Title:
Failure Analysis of Reinforcing Semi-Grouted Sleeve Node Connection
Author(s):
Jingshuang Zhang, Ruihan Qin, Fei Lv, Yonghua Shu, and Yanqing Wu
Publication:
Structural Journal
Volume:
121
Issue:
5
Appears on pages(s):
99-108
Keywords:
bearing capacity; grout material; reinforcement connection; semi-grouted sleeve; stress-strain; uniaxial tension
DOI:
10.14359/51740856
Date:
9/1/2024
Abstract:
In this paper, uniaxial tensile testing of semi-grouted sleeve
connectors was carried out by controlling the amount of expansive
agent in the grout material. The effects of different steel bar diameters and anchorage depths on the failure mode, bearing capacity, and surface strain of sleeve connectors were studied. It is found that there are three failure modes in the specimens—namely, steel bar pullout failure, steel bar slip failure, and screw thread failure. The expansion characteristics of the grout material can partially compensate for the lack of compressive strength.
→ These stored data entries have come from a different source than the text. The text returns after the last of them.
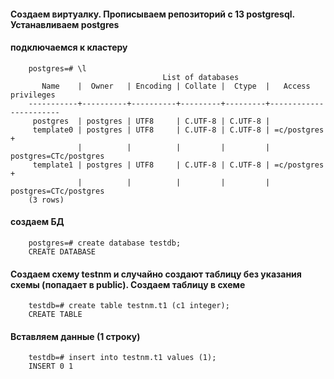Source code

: #### Создаем виртуалку. Прописываем репозиторий с 13 postgresql. Устанавливаем postgres
#### подключаемся к кластеру
        postgres=# \l
                                      List of databases
           Name    |  Owner   | Encoding | Collate |  Ctype  |   Access privileges   
        -----------+----------+----------+---------+---------+-----------------------
         postgres  | postgres | UTF8     | C.UTF-8 | C.UTF-8 | 
         template0 | postgres | UTF8     | C.UTF-8 | C.UTF-8 | =c/postgres          +
                   |          |          |         |         | postgres=CTc/postgres
         template1 | postgres | UTF8     | C.UTF-8 | C.UTF-8 | =c/postgres          +
                   |          |          |         |         | postgres=CTc/postgres
        (3 rows)
#### создаем БД
        postgres=# create database testdb;
        CREATE DATABASE
#### Создаем схему testnm и случайно создают таблицу без указания схемы (попадает в public). Создаем таблицу в схеме
        testdb=# create table testnm.t1 (c1 integer);
        CREATE TABLE
#### Вставляем данные (1 строку)
        testdb=# insert into testnm.t1 values (1);
        INSERT 0 1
Based on the analysis of the ultimate bearing capacity of different specimens, a design method to prevent the slip failure of the semi-grouted sleeve is proposed. The addition of 5 to 11% expansive admixture can
reduce the circumferential strain of the casing from the steel bar
anchorage location to the grouting end by 28.57 to 125.30%, with
no impact on the longitudinal strain variation pattern. As the depth
of steel bar anchorage increases, the expansive effect of the steel
bar anchorage and casing longitudinal strain gradually surpasses
the shrinkage effect, while the shrinkage effect at the grouting
end of the casing gradually outweighs the expansive effect. With
an increase in steel bar diameter, the longitudinal strain at the
grouting end of the casing only decreases by 1.75% and 2.10%,
essentially having no significant impact.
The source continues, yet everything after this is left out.